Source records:
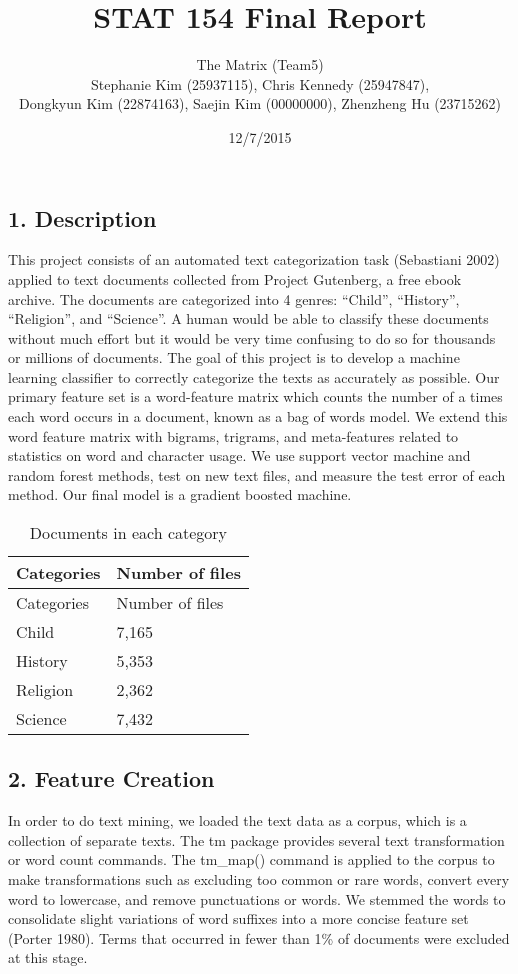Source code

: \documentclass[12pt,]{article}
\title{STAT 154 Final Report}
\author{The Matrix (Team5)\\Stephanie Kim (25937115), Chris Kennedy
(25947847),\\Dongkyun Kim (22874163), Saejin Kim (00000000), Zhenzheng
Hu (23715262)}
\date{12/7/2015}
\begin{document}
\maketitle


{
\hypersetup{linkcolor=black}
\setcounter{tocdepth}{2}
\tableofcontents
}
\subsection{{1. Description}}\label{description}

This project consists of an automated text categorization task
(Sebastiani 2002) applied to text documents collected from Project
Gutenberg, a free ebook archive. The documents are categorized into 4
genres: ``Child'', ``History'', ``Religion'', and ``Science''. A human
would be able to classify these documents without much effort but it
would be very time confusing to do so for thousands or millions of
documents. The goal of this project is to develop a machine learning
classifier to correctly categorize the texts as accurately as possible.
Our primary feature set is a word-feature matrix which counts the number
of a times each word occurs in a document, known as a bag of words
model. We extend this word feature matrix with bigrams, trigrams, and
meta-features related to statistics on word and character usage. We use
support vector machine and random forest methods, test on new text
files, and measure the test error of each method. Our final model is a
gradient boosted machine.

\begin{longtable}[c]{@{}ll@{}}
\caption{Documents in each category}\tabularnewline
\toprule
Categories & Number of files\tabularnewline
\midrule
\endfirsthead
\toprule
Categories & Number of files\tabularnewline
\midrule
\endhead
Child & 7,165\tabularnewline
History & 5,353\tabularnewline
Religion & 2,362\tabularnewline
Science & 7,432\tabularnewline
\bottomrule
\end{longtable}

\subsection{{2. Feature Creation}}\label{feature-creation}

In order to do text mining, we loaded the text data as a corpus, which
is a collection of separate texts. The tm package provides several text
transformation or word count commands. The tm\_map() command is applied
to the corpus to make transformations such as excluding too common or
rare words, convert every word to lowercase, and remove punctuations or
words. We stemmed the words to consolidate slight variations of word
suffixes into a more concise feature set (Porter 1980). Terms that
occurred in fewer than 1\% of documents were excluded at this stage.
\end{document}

* _ASSIGNMENT_: Beginning with the line above that contains "would be able", copy each line exactly up to and including the line that contains "to the corpus", and go no further.

* _EXPECTED ANSWER_:
would be able to classify these documents without much effort but it
would be very time confusing to do so for thousands or millions of
documents. The goal of this project is to develop a machine learning
classifier to correctly categorize the texts as accurately as possible.
Our primary feature set is a word-feature matrix which counts the number
of a times each word occurs in a document, known as a bag of words
model. We extend this word feature matrix with bigrams, trigrams, and
meta-features related to statistics on word and character usage. We use
support vector machine and random forest methods, test on new text
files, and measure the test error of each method. Our final model is a
gradient boosted machine.

\begin{longtable}[c]{@{}ll@{}}
\caption{Documents in each category}\tabularnewline
\toprule
Categories & Number of files\tabularnewline
\midrule
\endfirsthead
\toprule
Categories & Number of files\tabularnewline
\midrule
\endhead
Child & 7,165\tabularnewline
History & 5,353\tabularnewline
Religion & 2,362\tabularnewline
Science & 7,432\tabularnewline
\bottomrule
\end{longtable}

\subsection{{2. Feature Creation}}\label{feature-creation}

In order to do text mining, we loaded the text data as a corpus, which
is a collection of separate texts. The tm package provides several text
transformation or word count commands. The tm\_map() command is applied
to the corpus to make transformations such as excluding too common or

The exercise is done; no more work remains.